In a recent mailer to its members, SEIU (Service Employees International Union) claimed “some brokerages and CDDPs have incorrectly informed parent providers that they can no longer be their child’s guardian if they want to be paid as a provider. This is not true.” We share SEIU’s concerns on this change, but their mailer is misleading. ODDS has clearly and publicly stated this is their policy and has instructed brokerages and CDDPs to share this mandate and begin the conversation on this planned change. If one follows the directive up the chain, its genesis is with the government, not brokerages and CDDPs.
Two weeks back, ODDS Director Patrice Botsford released an extensive statement explaining the state’s position. “Families must make a decision whether the guardian will remain in place and not continue as the paid service provider and a new service provider chosen, or the guardianship may be terminated or transferred… We are asking that their decision be relayed to us via their case manager no later than December 1, 2013 for January 1, 2014 implementation.“ Read her entire statement here.
In addition to the statement, ODDS released a two-page Frequently Asked Questions document highlighting the specifics of the change. It’s worth a read.
Long-time disability rights advocate Representative Sara Gelser (D-Corvallis District 16) has become involved in the discussion. She recently began requesting stories through posts on her Facebook page. Per a post on August 7th, Rep. Gelser had met with Patrice Botsford and others at ODDS. Wrote Gelser: ” I had a very good meeting today with Patrice Botsford and her Deputy (Director) from the Office of Developmental Disabilities. I am feeling hopeful that we can find a solution that will meet everyone’s needs and will cause minimal disruption. Thank you for your stories. Please keep sending them, as they are very helpful.” She went on to thank Patrice and her team for partnering for a solution. Sara Gelser is beginning to look at potential legislative action that could influence the future.

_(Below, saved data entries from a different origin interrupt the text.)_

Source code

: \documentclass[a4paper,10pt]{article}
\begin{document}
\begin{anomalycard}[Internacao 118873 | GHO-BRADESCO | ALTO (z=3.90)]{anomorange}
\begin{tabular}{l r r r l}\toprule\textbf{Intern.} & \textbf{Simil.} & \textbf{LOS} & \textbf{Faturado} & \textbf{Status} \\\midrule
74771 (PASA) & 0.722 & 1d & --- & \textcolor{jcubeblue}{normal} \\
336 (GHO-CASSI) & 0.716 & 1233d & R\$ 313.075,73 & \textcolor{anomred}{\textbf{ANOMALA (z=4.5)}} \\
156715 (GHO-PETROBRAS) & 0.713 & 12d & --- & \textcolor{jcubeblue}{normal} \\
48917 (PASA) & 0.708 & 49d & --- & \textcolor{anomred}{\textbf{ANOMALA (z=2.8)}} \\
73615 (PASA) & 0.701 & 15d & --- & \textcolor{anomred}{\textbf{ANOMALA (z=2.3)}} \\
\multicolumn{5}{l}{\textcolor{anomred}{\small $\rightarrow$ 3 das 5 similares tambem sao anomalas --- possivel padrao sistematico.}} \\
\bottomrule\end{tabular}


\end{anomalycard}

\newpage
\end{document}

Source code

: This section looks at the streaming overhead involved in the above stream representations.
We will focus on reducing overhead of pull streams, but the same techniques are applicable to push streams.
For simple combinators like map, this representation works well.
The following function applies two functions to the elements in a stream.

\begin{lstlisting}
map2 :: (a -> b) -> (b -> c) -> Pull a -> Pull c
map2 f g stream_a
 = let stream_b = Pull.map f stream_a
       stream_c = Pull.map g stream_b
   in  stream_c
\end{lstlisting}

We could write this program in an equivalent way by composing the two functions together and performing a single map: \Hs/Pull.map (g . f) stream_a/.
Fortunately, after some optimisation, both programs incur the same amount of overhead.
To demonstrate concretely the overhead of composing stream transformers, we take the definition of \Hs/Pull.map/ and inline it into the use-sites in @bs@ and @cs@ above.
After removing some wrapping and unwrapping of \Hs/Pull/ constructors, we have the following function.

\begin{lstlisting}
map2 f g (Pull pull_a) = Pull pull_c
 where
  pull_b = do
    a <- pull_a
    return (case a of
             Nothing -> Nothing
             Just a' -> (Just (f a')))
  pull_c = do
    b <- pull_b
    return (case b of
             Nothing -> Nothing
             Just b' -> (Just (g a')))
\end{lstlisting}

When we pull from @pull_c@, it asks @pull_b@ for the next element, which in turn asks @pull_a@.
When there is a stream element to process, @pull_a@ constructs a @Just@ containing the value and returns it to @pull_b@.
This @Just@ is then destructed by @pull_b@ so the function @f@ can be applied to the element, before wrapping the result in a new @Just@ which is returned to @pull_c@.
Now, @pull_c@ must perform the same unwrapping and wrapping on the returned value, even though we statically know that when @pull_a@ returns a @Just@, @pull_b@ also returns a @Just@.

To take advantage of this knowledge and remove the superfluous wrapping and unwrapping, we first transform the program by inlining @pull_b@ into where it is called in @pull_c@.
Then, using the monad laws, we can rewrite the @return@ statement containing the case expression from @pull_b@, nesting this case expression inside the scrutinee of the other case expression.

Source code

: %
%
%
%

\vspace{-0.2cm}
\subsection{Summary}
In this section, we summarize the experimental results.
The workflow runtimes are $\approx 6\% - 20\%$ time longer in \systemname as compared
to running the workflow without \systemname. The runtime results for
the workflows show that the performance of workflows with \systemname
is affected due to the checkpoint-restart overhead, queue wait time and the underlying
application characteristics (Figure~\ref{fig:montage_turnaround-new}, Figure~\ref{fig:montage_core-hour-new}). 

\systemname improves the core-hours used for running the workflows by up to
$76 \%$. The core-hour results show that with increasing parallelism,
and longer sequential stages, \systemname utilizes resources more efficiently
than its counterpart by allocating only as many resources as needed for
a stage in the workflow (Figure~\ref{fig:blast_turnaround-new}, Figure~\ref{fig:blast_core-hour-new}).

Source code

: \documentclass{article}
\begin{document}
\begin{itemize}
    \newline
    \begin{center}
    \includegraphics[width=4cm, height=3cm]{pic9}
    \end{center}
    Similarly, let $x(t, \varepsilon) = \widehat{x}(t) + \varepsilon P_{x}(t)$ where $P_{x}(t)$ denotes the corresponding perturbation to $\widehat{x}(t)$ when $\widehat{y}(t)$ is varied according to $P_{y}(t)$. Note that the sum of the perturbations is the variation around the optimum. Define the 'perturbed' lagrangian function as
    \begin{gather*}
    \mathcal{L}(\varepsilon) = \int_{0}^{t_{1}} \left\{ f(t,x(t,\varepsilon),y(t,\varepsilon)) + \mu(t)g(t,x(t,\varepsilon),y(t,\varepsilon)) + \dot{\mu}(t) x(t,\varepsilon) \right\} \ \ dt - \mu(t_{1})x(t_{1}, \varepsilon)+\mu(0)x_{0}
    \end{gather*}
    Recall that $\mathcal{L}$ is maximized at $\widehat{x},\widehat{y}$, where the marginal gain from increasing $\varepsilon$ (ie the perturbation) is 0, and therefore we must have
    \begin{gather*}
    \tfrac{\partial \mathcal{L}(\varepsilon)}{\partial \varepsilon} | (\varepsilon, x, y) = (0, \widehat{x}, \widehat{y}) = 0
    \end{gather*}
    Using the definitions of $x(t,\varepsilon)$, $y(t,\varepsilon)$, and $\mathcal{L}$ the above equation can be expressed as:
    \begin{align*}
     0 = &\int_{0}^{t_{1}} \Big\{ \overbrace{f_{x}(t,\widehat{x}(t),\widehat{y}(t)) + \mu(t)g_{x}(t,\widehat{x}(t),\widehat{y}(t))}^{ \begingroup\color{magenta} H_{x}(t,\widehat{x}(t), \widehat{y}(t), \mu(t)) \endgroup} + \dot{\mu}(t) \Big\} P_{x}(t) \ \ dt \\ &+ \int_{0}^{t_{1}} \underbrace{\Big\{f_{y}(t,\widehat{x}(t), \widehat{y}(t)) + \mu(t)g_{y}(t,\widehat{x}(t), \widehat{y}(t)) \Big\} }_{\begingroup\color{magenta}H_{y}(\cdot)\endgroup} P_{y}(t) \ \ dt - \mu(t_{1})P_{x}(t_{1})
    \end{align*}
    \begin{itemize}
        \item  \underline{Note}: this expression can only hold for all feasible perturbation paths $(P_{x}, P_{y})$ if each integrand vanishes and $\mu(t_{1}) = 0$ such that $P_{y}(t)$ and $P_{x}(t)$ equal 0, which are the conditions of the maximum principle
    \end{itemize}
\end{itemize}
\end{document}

At present, ODDS is developing an exception policy that will potentially allow for some guardians to be paid under the K Plan. The exception policy is still in draft format and will be reviewed by CMS in the next week or so.
Advocates throughout the system continue to comb through federal regulations and state law to see if there are other approaches that can be taken to address the situation. In the meantime, if you would like to be involved in the discussion and share your story, you have a few options.
- Contact ODDS at firstname.lastname@example.org
- Contact Representative Sara Gelser at email@example.com or on her Facebook page
- Contact your local and state lesgislators (Find yours here)
- Contact the Oregon Council on Developmental Disabilities at firstname.lastname@example.org
- Attend the SDRI hosted Customer Forum with the DD Director on August 22nd
Later this week, we’ll send out another missive on the Designated Representative piece. The representative issue is linked to the guardianship discussion, but deserves its own attention due to its complexity. For the sake of clarity, we’ll address it separately.
- Check out this piece on the guardianship change in The Oregonian. (Thanks to Cynthia Owens for the tip.)
- Article: The Lund Report: Advocates Worry New Disability Plan Interferes with Parental Rights (Thanks to Michael Gmirkin at SDRI for the tip.)
- Check out this article on fellow brokerage SDRI’s website: K Plan: Change is Coming to Oregon DD Services
- Read Part One of this series: The Functional Needs Assessment Tool
DD Director Patrice Botsford shared the following new information on ODDS’ Facebook page: “I wanted to quickly update you on where we are on our request for exception on guardians as paid caregivers. Our request is currently in the hands of CMS and their attorneys. We have near daily communication with them, and are looking forward to the best possible outcome. We are as anxious as you are, and we will post here as soon as we have any updates. Keep up the good work, and thank you all again for your advocacy and support.”